Report every line below that holds the word "label".

**** DATASET CONTENT ****

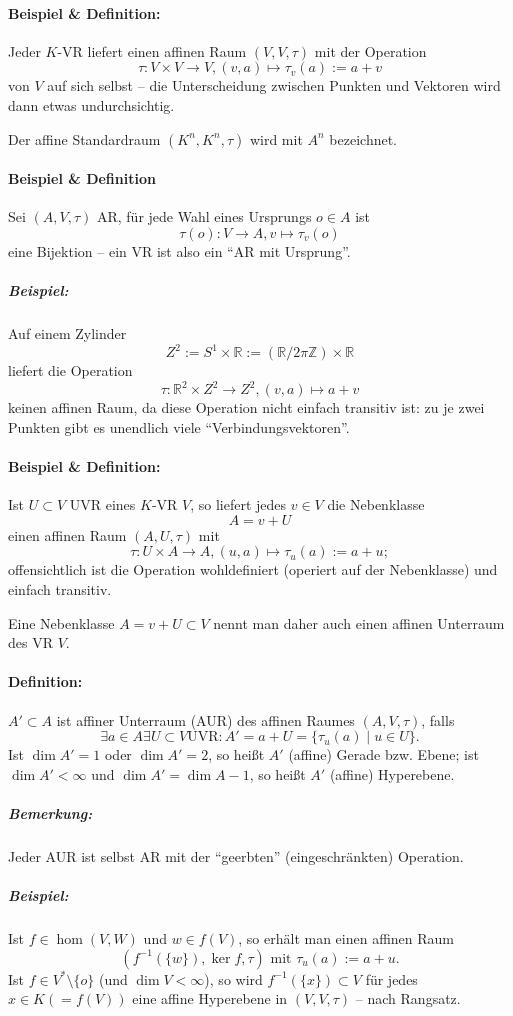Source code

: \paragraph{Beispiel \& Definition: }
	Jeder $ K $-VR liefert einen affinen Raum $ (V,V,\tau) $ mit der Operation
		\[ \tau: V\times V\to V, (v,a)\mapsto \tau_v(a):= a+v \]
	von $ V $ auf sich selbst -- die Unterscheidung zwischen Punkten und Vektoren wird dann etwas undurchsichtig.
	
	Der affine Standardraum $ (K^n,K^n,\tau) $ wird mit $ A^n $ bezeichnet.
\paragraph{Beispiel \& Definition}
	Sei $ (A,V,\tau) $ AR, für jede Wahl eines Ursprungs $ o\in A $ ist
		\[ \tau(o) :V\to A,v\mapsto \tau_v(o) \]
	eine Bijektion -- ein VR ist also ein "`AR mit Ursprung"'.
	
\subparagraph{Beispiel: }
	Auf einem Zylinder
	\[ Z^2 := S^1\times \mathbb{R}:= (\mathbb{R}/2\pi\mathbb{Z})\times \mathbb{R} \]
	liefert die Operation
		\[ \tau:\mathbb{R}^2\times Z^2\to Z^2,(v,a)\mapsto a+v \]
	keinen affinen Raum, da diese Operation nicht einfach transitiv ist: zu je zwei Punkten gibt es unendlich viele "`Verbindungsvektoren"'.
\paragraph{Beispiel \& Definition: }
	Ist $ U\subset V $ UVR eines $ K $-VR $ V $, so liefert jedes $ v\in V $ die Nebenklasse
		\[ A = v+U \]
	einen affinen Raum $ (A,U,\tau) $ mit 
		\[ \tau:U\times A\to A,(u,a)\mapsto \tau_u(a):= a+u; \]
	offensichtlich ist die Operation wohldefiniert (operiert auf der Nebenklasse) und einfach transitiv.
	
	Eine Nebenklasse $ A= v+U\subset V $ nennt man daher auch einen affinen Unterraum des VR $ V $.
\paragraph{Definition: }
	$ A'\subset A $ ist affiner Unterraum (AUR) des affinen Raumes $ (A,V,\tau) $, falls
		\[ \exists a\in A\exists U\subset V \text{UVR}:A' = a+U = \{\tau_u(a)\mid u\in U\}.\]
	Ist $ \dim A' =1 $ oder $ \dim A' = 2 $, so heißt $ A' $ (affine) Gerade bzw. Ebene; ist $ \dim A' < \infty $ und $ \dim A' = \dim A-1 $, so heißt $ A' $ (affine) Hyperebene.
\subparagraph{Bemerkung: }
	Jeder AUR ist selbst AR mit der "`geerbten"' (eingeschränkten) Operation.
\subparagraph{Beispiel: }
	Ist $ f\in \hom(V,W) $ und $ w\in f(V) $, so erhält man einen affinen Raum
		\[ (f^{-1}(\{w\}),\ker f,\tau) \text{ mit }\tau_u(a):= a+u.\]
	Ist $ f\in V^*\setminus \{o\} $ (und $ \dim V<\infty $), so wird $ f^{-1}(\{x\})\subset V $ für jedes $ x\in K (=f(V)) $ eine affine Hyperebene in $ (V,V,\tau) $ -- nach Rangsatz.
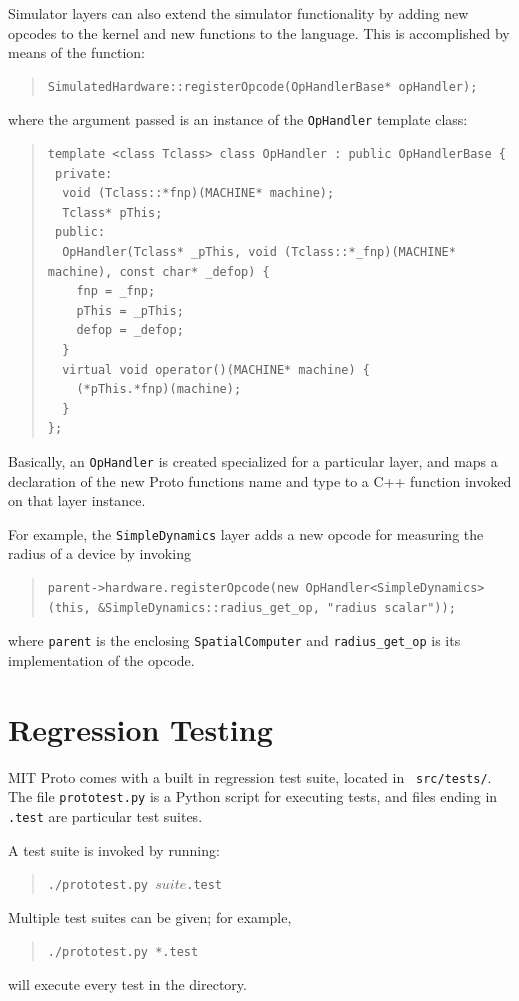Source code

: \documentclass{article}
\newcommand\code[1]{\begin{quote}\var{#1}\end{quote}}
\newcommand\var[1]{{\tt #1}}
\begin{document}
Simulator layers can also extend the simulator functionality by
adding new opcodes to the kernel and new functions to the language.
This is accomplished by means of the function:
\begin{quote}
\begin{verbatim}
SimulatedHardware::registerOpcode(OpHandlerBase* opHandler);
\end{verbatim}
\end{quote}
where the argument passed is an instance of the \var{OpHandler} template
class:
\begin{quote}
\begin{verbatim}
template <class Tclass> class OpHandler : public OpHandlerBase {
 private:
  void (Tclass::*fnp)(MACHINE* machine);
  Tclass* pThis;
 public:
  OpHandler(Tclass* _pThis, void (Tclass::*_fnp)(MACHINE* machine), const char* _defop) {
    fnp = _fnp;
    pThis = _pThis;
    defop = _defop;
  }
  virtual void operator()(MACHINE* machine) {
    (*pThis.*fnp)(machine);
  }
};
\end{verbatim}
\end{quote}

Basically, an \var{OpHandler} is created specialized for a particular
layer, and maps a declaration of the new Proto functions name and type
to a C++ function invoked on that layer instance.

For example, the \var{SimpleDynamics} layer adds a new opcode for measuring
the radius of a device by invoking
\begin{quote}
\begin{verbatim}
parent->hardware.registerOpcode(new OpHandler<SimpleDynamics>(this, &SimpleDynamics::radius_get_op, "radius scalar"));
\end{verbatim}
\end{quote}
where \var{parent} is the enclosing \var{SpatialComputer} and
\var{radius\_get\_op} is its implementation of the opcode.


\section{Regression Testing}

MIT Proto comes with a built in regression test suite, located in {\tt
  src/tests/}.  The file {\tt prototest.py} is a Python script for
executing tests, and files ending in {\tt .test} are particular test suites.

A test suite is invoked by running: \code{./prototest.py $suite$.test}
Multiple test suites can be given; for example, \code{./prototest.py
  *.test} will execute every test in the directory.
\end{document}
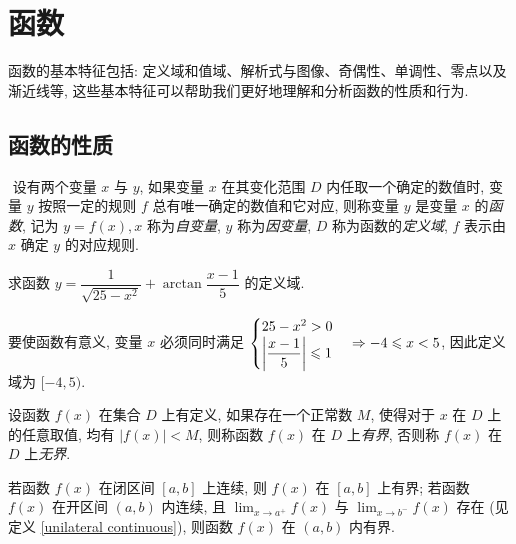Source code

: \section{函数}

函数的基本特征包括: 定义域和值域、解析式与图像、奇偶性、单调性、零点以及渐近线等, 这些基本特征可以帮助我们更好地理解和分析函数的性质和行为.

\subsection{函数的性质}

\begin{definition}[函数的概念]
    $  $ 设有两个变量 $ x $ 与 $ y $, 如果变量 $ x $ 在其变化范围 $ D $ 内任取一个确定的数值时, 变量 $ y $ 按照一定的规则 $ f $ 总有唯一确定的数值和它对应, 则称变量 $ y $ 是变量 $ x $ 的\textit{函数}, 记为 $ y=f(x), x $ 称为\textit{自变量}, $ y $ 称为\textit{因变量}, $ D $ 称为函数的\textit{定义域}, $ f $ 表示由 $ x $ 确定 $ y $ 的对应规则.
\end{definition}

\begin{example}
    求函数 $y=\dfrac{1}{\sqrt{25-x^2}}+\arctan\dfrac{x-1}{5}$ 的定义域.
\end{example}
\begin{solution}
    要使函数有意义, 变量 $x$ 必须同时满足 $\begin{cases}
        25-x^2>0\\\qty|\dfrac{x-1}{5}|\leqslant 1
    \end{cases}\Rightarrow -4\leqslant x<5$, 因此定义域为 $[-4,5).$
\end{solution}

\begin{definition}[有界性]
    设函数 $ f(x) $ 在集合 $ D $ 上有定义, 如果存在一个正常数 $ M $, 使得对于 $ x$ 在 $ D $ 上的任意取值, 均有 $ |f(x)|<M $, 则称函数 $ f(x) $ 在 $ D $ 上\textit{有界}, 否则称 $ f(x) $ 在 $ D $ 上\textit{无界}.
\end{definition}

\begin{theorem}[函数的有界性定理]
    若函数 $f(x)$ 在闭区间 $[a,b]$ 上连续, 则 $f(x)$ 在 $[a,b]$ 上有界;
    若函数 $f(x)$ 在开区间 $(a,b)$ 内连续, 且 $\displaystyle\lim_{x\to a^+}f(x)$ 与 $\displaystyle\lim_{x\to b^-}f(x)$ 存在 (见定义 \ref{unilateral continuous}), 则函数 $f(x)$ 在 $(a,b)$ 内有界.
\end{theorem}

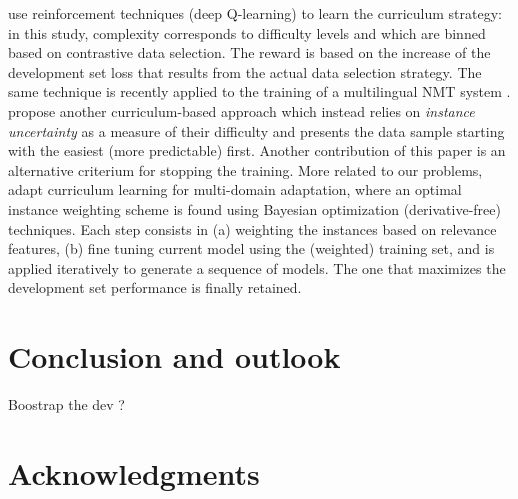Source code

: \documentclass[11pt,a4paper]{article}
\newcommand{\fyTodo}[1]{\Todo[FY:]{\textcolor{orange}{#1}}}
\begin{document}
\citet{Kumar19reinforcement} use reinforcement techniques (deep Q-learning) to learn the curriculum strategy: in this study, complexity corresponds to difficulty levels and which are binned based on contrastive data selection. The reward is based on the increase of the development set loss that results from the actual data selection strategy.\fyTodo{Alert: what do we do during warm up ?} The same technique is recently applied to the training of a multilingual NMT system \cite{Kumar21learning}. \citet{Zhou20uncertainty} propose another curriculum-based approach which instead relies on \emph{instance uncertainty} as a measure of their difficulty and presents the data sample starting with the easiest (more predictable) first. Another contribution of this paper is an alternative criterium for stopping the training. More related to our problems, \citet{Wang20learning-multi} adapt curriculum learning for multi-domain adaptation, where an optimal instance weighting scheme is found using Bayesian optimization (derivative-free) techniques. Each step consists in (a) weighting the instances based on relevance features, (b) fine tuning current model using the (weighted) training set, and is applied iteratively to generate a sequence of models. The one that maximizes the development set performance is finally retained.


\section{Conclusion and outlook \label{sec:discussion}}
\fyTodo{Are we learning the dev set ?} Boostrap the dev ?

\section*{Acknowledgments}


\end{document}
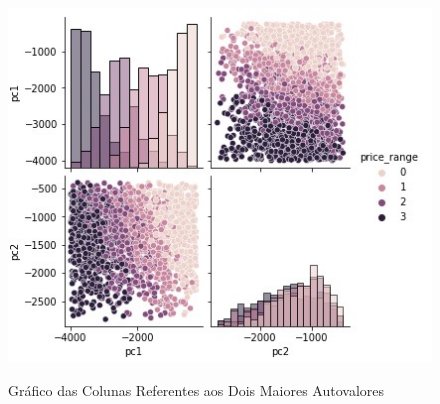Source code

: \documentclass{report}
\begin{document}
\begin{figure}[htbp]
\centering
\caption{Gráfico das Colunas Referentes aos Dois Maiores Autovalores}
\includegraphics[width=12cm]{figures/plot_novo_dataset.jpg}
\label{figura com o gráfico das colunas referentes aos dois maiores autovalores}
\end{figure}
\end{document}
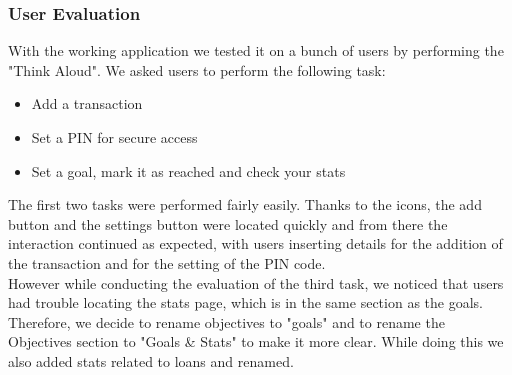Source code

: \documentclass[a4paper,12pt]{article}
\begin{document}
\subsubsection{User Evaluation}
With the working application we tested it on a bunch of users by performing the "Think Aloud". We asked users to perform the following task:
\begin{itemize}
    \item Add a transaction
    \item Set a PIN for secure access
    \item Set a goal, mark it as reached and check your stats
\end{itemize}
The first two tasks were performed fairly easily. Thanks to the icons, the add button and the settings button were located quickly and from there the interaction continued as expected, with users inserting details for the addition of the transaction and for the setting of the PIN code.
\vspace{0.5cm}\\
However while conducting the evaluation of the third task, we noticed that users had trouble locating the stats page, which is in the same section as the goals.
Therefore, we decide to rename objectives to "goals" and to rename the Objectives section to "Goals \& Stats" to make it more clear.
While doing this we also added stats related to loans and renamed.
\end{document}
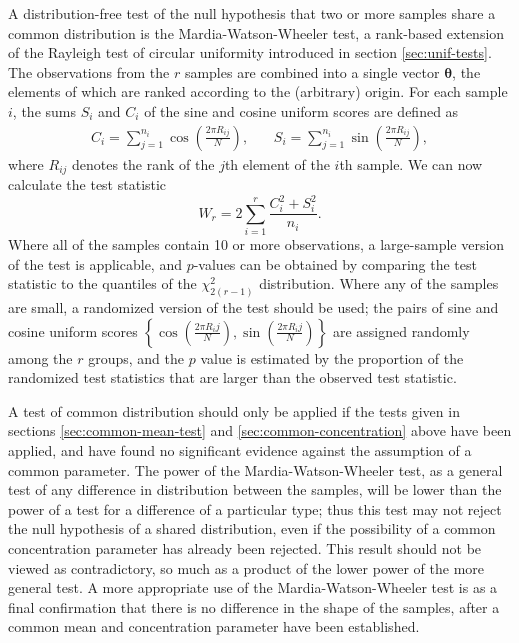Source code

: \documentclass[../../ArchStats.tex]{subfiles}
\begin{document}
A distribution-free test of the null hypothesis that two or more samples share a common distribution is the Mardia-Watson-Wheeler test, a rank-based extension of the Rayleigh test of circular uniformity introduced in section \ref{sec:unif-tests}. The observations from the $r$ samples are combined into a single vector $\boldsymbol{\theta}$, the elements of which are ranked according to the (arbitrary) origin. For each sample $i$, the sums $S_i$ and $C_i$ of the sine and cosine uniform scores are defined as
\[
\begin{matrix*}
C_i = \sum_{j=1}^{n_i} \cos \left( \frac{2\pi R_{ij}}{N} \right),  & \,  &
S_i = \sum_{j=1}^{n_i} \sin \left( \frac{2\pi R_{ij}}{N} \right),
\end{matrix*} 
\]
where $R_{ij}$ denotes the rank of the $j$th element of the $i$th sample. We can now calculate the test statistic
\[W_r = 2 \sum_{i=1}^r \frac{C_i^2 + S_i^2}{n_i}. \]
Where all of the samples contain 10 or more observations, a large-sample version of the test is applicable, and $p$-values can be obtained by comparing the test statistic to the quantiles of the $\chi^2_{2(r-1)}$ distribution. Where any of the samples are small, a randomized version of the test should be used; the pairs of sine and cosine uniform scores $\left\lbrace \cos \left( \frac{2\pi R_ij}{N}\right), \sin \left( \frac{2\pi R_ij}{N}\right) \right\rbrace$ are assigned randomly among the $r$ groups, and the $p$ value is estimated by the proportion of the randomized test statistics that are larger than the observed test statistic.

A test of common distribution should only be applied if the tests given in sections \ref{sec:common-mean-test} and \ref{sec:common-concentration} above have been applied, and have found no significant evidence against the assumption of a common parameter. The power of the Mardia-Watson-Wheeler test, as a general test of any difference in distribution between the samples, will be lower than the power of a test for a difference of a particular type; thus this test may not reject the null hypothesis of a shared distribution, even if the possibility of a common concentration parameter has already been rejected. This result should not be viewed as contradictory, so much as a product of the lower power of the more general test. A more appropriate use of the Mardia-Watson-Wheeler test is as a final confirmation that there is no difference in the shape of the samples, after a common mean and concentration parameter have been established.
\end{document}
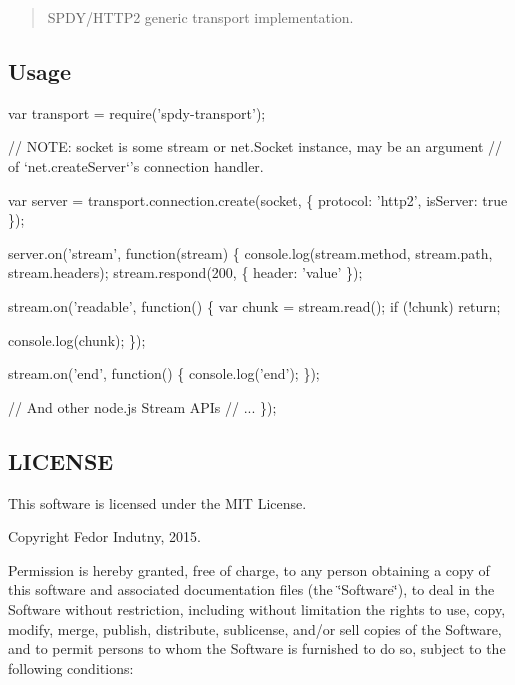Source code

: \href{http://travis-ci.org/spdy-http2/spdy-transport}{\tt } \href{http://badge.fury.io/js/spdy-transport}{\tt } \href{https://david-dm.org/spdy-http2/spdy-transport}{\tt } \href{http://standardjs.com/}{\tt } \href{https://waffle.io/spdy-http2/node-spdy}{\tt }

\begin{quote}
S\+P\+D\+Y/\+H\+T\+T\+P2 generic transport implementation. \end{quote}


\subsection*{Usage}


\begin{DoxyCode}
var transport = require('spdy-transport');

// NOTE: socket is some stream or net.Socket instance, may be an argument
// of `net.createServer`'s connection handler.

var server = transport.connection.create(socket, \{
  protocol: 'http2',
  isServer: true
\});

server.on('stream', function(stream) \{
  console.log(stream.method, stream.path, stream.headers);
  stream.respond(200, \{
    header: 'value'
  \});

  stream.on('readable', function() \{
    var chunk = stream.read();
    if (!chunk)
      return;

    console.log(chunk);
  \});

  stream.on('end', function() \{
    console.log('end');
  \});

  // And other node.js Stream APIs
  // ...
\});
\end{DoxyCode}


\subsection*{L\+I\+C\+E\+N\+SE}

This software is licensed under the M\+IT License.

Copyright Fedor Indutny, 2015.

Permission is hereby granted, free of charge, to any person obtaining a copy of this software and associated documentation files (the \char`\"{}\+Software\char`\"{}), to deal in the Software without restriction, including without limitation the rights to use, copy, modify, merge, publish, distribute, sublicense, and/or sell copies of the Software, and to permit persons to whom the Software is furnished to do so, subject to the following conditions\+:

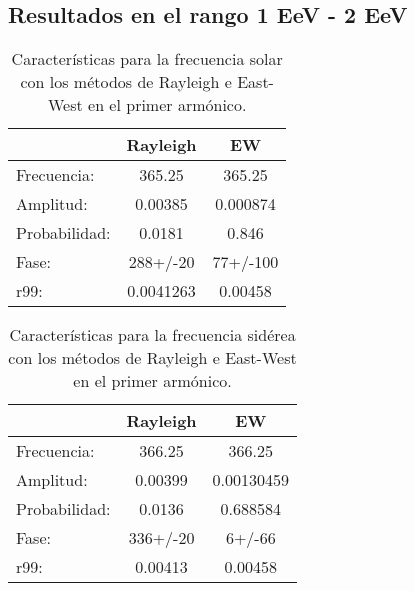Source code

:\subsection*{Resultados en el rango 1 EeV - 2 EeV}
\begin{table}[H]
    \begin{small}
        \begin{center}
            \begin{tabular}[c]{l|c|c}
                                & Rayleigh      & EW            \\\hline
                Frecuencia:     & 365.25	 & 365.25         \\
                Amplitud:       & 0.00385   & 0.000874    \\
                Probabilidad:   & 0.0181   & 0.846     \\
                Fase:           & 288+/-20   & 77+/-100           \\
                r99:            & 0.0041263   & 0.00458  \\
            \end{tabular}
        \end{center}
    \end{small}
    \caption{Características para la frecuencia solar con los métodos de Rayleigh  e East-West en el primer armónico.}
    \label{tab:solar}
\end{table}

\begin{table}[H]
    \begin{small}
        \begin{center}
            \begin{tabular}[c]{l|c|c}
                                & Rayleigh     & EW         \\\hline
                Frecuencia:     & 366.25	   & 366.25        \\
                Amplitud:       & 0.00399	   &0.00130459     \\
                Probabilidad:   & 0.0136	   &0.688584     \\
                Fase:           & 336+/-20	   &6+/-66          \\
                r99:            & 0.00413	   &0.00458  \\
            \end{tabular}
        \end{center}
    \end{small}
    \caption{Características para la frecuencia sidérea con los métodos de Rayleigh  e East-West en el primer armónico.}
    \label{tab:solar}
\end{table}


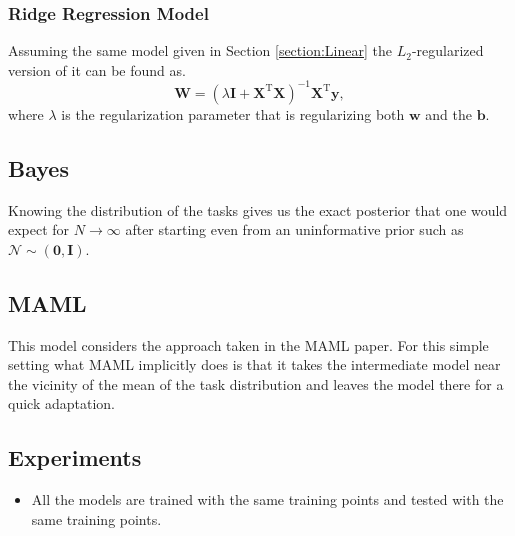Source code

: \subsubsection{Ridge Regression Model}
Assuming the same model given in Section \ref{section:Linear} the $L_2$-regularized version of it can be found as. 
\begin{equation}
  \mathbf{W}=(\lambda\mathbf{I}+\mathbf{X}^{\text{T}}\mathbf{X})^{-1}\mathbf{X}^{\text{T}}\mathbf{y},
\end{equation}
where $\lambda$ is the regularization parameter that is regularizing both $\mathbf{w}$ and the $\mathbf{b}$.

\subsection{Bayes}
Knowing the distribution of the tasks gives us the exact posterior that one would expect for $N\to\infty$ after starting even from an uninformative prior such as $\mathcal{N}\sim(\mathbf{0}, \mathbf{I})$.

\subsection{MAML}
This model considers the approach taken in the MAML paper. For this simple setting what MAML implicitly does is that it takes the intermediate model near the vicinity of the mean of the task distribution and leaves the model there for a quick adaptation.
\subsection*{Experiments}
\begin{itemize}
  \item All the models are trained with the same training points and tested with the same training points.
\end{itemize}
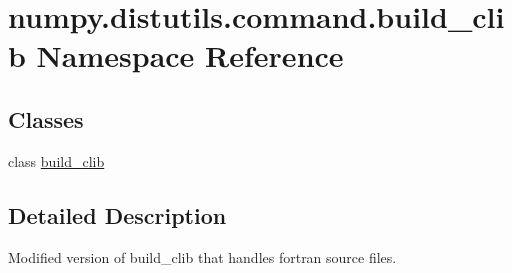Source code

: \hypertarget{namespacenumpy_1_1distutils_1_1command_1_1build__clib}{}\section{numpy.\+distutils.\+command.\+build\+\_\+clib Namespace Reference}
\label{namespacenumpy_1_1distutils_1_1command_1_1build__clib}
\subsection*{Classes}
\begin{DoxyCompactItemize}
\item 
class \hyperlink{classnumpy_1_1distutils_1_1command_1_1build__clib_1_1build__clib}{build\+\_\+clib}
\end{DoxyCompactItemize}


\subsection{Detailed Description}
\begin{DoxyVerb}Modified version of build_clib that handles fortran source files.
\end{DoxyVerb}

****

SOLUTION TO THIS EXERCISE ->
\section{Conclusion and outlook \label{sec:discussion}}
\label{figura com o gráfico das colunas referentes aos dois maiores autovalores}
    \label{tab:solar}
    \label{tab:solar}
\label{namespacenumpy_1_1distutils_1_1command_1_1build__clib}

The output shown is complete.